This implementation is much more effecient than the caret implementation for large datasets. It is not more effecient for very small datasets, but who cares about speed when you're talking about 0.01 seconds.

# Our implementation
dt2 <- catEncoding[sample(1:nrow(catEncoding),size=10000000,replace=TRUE)]
system.time(
   {
      dummyEnc1 <- dummyEncode(dt2, catVars)
      dummyDT1 <- applyEncoding(dt2, dummyEnc1)
   }
)

# Carat's Implementation
library(caret, quietly = TRUE) # Caret package must be loaded to use dummyVars 
system.time(
  {
    caretDummy <- dummyVars(~.,dt2[,catVars,with=FALSE])
    caretDumDT <- predict(caretDummy,dt2)

    # Predict returns a named list of vectors... We still need to convert this to a data.table.
    # This is where caret underperforms.
    caretDumDT <- as.data.table(caretDumDT)
  }
)

The result from this parameter combination is less obvious:

dummyEnc2 <- dummyEncode(catEncoding,catVars,treatNA = "ghost", values = c(-1,1))

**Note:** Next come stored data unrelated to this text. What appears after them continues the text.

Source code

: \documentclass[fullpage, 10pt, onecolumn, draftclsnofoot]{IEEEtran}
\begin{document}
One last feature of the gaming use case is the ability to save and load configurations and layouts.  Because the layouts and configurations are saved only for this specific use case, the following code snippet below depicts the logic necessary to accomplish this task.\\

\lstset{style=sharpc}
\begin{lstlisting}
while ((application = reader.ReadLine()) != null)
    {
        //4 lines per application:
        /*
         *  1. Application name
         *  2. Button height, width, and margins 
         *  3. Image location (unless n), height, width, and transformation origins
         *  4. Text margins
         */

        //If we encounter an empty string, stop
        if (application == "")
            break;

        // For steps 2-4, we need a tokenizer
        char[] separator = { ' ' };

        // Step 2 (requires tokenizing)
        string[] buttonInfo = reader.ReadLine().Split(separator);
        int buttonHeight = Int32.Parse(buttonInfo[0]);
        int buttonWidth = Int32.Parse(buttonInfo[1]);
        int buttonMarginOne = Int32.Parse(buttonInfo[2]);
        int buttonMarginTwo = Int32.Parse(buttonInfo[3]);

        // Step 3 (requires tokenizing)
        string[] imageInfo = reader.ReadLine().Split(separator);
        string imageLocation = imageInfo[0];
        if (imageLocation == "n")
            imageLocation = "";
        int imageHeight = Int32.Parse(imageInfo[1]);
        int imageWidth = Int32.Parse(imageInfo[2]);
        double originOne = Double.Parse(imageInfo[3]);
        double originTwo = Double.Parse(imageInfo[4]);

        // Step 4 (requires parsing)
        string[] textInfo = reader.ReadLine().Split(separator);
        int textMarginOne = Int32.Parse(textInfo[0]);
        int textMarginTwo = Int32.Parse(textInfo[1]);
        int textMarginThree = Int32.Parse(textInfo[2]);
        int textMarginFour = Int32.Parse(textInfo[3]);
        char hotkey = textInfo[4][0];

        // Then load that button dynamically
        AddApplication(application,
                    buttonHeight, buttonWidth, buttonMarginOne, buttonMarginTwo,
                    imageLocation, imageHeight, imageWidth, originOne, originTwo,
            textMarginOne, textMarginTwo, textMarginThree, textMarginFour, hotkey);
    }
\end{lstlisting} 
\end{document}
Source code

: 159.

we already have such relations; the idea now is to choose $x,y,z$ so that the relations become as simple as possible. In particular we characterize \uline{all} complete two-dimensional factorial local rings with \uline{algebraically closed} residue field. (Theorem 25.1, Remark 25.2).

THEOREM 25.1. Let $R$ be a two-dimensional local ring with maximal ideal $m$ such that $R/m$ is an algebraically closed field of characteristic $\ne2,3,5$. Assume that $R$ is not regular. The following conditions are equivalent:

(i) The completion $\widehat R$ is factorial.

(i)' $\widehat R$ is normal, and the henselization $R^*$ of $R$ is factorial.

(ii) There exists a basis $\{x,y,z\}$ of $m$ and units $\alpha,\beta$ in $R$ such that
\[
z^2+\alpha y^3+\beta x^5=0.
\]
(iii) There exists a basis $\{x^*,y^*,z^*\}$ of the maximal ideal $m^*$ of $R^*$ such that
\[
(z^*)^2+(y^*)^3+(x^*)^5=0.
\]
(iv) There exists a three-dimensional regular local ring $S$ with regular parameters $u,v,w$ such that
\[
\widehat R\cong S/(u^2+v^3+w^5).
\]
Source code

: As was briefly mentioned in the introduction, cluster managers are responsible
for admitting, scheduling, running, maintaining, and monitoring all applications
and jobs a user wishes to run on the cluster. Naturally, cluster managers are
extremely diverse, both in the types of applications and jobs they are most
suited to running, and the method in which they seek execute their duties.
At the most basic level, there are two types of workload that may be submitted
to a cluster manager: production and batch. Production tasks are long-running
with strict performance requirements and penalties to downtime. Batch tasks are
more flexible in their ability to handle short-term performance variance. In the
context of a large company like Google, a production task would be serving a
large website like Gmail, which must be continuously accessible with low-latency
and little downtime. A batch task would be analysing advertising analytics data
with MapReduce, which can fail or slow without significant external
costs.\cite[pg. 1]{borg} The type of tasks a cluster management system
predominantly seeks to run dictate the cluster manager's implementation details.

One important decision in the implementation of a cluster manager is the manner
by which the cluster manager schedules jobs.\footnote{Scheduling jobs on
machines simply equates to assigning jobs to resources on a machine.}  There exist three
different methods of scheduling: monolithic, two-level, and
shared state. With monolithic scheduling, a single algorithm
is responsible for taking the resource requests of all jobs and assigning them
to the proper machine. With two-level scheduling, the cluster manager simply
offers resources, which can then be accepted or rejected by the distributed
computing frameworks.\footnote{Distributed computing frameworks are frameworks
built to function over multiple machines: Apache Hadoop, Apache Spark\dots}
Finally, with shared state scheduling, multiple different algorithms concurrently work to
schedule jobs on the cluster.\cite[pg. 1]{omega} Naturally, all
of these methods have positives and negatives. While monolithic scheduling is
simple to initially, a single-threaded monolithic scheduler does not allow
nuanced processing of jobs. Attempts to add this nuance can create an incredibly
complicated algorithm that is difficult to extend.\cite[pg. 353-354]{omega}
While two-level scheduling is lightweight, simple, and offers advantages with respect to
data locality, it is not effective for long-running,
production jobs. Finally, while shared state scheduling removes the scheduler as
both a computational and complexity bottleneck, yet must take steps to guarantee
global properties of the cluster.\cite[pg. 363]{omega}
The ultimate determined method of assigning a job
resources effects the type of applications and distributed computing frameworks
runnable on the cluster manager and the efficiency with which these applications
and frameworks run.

dummyDT2 <- applyEncoding(catEncoding,dummyEnc2)

dummyDT2[,dummyEnc2$lvlNames$FireplaceQu,with = FALSE]

treatNA = 'ghost' causes any NA values to be set to your specification for the 'false' encoding, i.e. it would typically be set to 0 for all of the dummy variables. In this case, I specified that my 'false' encoding shouldn't be 0, it should be -1. You won't need to do this often, it just shows the conbination of effects.

Distribution Adjustments

Sometimes, distributions matter. If you are using basically anything besides a tree model, you probably prefer your data to be within a certain range, and have a well-behaved distribution.

Gaussian (normal) Scaling

# Which variables to we want to encode in numericEncodings
numerVars <- c("LotFrontage","LotArea","GarageCars","BsmtFinSF2")

# Create encoding objects
gaussEncStNorm <- gaussianEncode(numericEncodings,numerVars)
gaussEncCustom <- gaussianEncode(numericEncodings,numerVars,newMean = 2,newSD = 2)

# Apply encoding objects
gaussStNormDT <- applyEncoding(numericEncodings,gaussEncStNorm)
gaussCustomDT <- applyEncoding(numericEncodings,gaussEncCustom)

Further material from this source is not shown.